Bug #31577 for DBD-Pg: Placeholders aren't properly detected in statements with unquoted non-ascii characters

Sun Dec 16 06:33:58 2007 xdrudis [...] tinet.cat - Ticket created

Subject:	Placeholders aren't properly detected in statements with unquoted non-ascii characters
Date:	Sun, 16 Dec 2007 12:25:56 +0100
To:	bug-DBD-Pg [...] rt.cpan.org
From:	Xavi Drudis Ferran <xdrudis [...] tinet.cat>

Hello. Thanks again for your work in this driver. Continuing in my contributions to make the driver idiot-proof (none beats an idiot like me at it), here's a bug or something I've found: If you have a postgres identifier (table or column name, for instance) with a non-ascii character like an accent, cedilla or whatever and you call prepare with a statement which contains this identifier , placeholders after the non-ascii identifier may not be detected properly, and a later bind_param or execute may fail complaining the placeholder is not there. This does not happen (i.e., everything works fine) if the non-ascii identifier is surrounded by double quotes. I'm not sure why it happens, it might be something about dbd_st_split_statement in dbdimp.c getting utf8 strings while it only works for ascii or iso-8859-1, but I'm not sure, since my C is too rusty and I have too litle time to test and learn. I'm not even sure it needs to be fixed.
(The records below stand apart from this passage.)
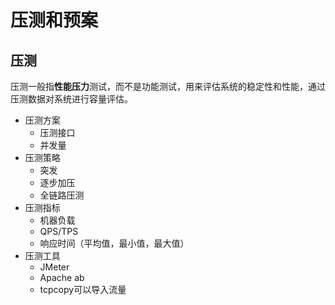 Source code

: # 压测和预案
## 压测
压测一般指**性能压力**测试，而不是功能测试，用来评估系统的稳定性和性能，通过压测数据对系统进行容量评估。
* 压测方案
    * 压测接口
    * 并发量
* 压测策略
    * 突发
    * 逐步加压
    * 全链路压测
* 压测指标
    * 机器负载
    * QPS/TPS
    * 响应时间（平均值，最小值，最大值）
* 压测工具
    * JMeter
    * Apache ab
    * tcpcopy可以导入流量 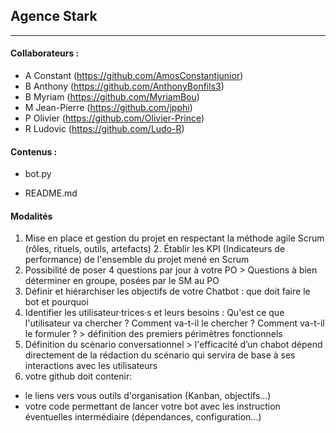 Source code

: ## Agence Stark
_______________________________________________________

#### Collaborateurs : 

  - A Constant (https://github.com/AmosConstantjunior)
  - B Anthony (https://github.com/AnthonyBonfils3)
  - B Myriam (https://github.com/MyriamBou)
  - M Jean-Pierre (https://github.com/jpphi)
  - P Olivier (https://github.com/Olivier-Prince)
  - R Ludovic (https://github.com/Ludo-R)
  
#### Contenus : 

  - bot.py

  - README.md

#### Modalités

  1. Mise en place et gestion du projet en respectant la méthode agile Scrum (rôles, rituels, outils, artefacts) 2. Établir les KPI (Indicateurs de performance) de l'ensemble du projet mené en Scrum
  3. Possibilité de poser 4 questions par jour à votre PO > Questions à bien déterminer en groupe, posées par le SM au PO
  4. Définir et hiérarchiser les objectifs de votre Chatbot : que doit faire le bot et pourquoi
  5. Identifier les utilisateur·trices·s et leurs besoins : Qu'est ce que l'utilisateur va chercher ? Comment va-t-il le chercher ? Comment va-t-il le formuler ? > définition des premiers périmètres fonctionnels
  6. Définition du scénario conversationnel > l'efficacité d’un chabot dépend directement de la rédaction du scénario qui servira de base à ses interactions avec les utilisateurs
  7. votre github doit contenir:
* le liens vers vous outils d'organisation (Kanban, objectifs...)
* votre code permettant de lancer votre bot avec les instruction éventuelles intermédiaire (dépendances,
configuration...)
 
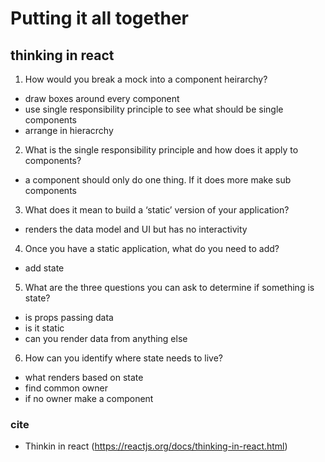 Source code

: # Putting it all together
## thinking in react
1. How would you break a mock into a component heirarchy?
  - draw boxes around every component
  - use single responsibility principle to see what should be single components
  - arrange in hieracrchy
2. What is the single responsibility principle and how does it apply to components?
  - a component should only do one thing. If it does more make sub components
3. What does it mean to build a ‘static’ version of your application?
  - renders the  data model and UI but has no interactivity
4. Once you have a static application, what do you need to add?
  - add state
5. What are the three questions you can ask to determine if something is state?
  - is props passing data
  - is it static
  - can you render data from anything else
6. How can you identify where state needs to live?
  - what renders based on state
  - find common owner
  - if no owner make a component

### cite
- Thinkin in react (https://reactjs.org/docs/thinking-in-react.html) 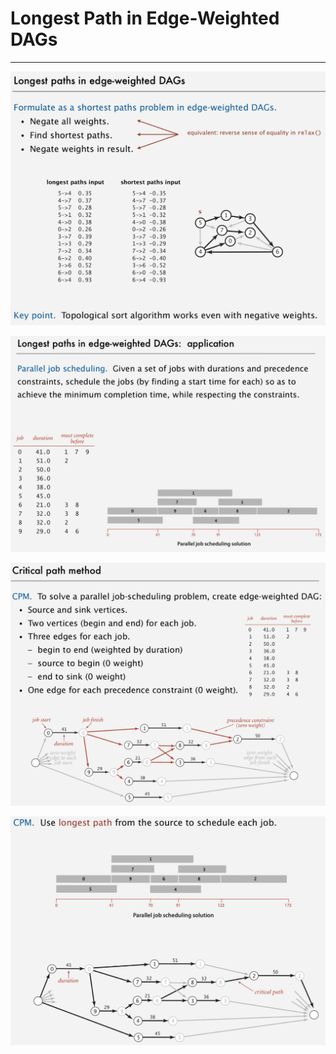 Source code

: # Longest Path in Edge-Weighted DAGs

---

![image](media/Longest-Path-in-Edge-Weighted-DAGs-image1.png)

![image](media/Longest-Path-in-Edge-Weighted-DAGs-image2.png)

![image](media/Longest-Path-in-Edge-Weighted-DAGs-image3.png)

![image](media/Longest-Path-in-Edge-Weighted-DAGs-image4.png)
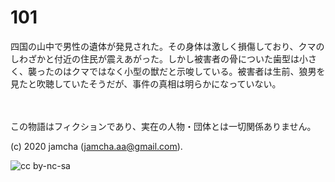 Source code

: 

# 101

四国の山中で男性の遺体が発見された。その身体は激しく損傷しており、クマのしわざかと付近の住民が震えあがった。しかし被害者の骨についた歯型は小さく、襲ったのはクマではなく小型の獣だと示唆している。被害者は生前、狼男を見たと吹聴していたそうだが、事件の真相は明らかになっていない。

<br>  
<br>  
この物語はフィクションであり、実在の人物・団体とは一切関係ありません。  

(c) 2020 jamcha (jamcha.aa@gmail.com).  

![cc by-nc-sa](https://i.creativecommons.org/l/by-nc-sa/4.0/88x31.png)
If it's too much work at least a note in the documentation should tell users to always double quote postgres identifiers containing non-ascii characters. What I know is that I forgot to quote one and spent almost one day until I found the problem, because psql does not require such identifiers to be double quoted. So any explanation in the documentation, or even clearer error messages, warnings of unquoted non-ascii identifiers or something that helps understand the problem earlier woud be welcome. Btw, It would also help to note in the documentation that it is useful to include $dbh->do("SET client_encoding TO 'UTF8'"); # or LATIN1 or whater whenever the perl script file is encoded in UTF8 (or latin1) and the locale it is run under is something else (well, it seems an infrequent case, but a script may be installed for several users with several locales and it will only be encoded in one encoding). Thanks again. I attach a little test about the placeholders after unquoted non-ascii identifiers.

Sun Dec 16 10:47:42 2007 xdrudis [...] tinet.cat - Correspondence added

CC:	xdrudis [...] tinet.cat
Subject:	Re: [rt.cpan.org #31577] AutoReply: Placeholders aren't properly detected in statements with unquoted non-ascii characters
Date:	Sun, 16 Dec 2007 16:40:55 +0100
To:	Bugs in DBD-Pg via RT <bug-DBD-Pg [...] rt.cpan.org>
From:	Xavi Drudis Ferran <xdrudis [...] tinet.cat>

On Sun, Dec 16, 2007 at 06:34:05AM -0500, Bugs in DBD-Pg via RT wrote: Show quoted text

> > Thanks again. I attach a little test about the placeholders after unquoted > non-ascii identifiers. >

Sorry, I'm attaching it now.

Message body is not shown because sender requested not to inline it.

Sun Jan 06 20:31:18 2008 greg [...] turnstep.com - Correspondence added

Thanks for the report, I've made the character unsigned, which should solve the problem for this particular case. Long term, we may want to support UTF-16 as well, but since DBI uses a lot of basic C strings, that's a ways off. Made the fix in r10482, will be in next release as well.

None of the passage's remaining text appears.